Topic 4 - Syntax Analysis

[4.1] - The Role of the Parser

Figure 4.1 shows the position of the parser in a compiler: basically it asks the lexical analyzer for a token whenever it needs one and builds a parse tree which is fed to the rest of the front end. In practice, the activities of the rest of the front end are usually included in the parser so it produces intermediate code instead of a parse tree.

There are universal parsing methods that will parse any grammar but they are too inefficient to use in compilers.
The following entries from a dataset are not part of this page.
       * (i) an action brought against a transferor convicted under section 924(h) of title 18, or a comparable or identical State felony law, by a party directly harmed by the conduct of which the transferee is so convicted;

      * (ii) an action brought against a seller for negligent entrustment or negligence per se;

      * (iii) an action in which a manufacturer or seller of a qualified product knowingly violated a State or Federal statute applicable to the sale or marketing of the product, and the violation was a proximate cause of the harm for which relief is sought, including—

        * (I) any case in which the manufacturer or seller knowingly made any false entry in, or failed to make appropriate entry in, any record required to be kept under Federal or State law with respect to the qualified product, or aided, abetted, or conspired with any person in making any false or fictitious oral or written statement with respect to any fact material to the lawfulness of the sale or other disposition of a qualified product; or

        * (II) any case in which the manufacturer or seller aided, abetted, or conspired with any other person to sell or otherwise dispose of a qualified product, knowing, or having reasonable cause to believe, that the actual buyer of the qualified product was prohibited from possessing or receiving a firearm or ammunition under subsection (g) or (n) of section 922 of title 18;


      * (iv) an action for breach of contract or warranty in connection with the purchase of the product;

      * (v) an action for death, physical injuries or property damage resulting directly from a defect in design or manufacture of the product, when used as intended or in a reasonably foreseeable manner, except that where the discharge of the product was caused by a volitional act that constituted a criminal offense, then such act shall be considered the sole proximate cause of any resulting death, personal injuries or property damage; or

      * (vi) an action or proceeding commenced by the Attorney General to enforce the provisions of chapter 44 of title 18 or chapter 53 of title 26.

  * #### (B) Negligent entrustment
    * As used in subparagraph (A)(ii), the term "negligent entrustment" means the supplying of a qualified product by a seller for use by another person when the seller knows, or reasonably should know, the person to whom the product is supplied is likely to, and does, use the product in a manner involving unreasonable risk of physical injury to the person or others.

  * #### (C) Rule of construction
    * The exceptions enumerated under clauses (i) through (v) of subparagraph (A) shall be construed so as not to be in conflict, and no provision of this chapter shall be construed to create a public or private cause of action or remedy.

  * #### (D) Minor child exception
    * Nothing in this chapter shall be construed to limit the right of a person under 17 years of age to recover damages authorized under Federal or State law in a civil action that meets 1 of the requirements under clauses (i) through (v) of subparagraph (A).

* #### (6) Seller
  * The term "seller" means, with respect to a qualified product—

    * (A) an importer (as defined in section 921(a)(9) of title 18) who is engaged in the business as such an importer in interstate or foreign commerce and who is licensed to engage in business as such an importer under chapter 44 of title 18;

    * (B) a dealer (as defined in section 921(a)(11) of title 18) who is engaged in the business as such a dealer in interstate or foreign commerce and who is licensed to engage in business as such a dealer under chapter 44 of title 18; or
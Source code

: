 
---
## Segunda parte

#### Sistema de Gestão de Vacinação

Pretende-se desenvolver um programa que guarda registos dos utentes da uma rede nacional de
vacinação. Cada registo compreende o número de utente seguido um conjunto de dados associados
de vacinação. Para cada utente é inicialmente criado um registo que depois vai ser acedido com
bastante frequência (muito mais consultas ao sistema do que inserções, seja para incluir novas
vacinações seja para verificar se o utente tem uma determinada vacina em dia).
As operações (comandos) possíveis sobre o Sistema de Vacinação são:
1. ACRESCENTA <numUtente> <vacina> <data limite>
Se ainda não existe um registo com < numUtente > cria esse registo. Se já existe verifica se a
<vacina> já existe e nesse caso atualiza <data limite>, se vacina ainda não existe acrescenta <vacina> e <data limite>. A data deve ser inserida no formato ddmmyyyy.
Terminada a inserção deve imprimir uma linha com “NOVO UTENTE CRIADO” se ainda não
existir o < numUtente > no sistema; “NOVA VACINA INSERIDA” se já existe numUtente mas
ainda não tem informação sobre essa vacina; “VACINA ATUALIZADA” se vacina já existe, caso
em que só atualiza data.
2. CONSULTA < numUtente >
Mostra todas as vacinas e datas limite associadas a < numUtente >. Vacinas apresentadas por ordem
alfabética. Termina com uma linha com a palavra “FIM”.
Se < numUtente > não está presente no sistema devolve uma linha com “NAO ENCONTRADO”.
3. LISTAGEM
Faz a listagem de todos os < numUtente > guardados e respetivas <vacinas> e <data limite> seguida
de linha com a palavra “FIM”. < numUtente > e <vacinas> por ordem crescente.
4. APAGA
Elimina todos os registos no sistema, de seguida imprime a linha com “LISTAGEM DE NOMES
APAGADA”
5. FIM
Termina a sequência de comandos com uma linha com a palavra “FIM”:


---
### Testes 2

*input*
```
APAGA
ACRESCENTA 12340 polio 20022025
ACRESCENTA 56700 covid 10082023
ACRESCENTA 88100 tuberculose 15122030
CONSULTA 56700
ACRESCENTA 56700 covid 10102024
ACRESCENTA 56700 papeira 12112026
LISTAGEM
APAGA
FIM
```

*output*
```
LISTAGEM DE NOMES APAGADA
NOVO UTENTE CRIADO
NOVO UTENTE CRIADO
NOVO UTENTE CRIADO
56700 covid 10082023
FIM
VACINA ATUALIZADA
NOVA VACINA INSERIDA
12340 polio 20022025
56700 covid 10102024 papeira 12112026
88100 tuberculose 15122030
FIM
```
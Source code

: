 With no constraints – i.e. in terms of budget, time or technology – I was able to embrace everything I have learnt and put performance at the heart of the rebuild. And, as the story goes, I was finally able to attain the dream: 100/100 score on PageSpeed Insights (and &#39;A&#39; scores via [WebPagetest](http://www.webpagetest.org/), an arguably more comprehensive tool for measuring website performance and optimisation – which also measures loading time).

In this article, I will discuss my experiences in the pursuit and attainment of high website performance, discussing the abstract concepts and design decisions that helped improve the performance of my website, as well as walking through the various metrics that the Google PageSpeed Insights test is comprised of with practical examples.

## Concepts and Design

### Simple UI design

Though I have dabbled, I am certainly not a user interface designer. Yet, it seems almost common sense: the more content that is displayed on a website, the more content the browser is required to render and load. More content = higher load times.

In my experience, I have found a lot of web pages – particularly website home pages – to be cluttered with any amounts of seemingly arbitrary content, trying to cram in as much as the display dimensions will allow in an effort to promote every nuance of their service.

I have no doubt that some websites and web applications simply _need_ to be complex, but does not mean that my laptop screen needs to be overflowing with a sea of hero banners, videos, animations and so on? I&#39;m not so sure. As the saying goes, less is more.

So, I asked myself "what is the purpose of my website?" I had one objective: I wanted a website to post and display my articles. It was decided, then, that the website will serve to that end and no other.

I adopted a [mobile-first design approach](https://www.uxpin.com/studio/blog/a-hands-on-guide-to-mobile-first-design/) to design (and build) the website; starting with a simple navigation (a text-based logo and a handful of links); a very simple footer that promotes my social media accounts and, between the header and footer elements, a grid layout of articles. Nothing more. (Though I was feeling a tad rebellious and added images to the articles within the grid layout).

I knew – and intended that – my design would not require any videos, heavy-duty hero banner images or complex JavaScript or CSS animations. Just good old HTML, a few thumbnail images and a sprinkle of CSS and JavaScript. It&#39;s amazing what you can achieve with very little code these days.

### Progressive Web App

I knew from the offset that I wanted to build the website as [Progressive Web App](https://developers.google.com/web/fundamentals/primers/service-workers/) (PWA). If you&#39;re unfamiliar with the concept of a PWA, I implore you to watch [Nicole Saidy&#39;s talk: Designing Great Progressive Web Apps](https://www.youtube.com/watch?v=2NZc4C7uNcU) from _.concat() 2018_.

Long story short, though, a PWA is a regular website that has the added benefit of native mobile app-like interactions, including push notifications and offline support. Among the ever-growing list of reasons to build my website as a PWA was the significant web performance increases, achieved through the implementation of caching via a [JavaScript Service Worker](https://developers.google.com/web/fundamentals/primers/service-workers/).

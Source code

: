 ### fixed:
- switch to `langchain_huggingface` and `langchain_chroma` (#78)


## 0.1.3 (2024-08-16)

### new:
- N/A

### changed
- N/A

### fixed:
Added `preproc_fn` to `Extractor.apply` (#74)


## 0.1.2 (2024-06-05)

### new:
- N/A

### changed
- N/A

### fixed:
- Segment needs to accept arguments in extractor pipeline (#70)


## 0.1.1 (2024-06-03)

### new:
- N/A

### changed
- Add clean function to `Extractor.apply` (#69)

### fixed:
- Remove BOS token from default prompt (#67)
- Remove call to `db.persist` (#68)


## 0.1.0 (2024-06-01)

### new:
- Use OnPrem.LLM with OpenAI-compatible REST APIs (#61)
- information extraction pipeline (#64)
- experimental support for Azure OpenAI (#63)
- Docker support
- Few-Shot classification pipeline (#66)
Almost all programming languages have such simple grammars that an efficient top-down or bottom-up parser can parse a source program with a single left-to-right scan of the input.

Another role of the parser is to detect syntax errors in the source, report each error accurately and recover from it so other syntax errors can be found.

Syntax Error Handling: For some examples of common syntax errors consider the Pascal program in example 4.1 of the text:

(1)    program prmax(input, output);
(2)    var
(3)    x, y : integer;

(4)    function max(i:integer; j:integer) : integer;
(5)        {return maximum of integers i and j}
(6)    begin
(7)        if i > j then max := i
(8)        else max := j
(9)    end;

(10)   begin
(11)       readln (x,y);
(12)       writeln (max(x,y))
(13)   end.
Errors in punctuation are common. For example: using a comma instead of a semicolon in the argument list of a function declaration (line 4); leaving out a mandatory semicolon at the end of a line (line 4); or using an extraneous semicolon before an else (line 7).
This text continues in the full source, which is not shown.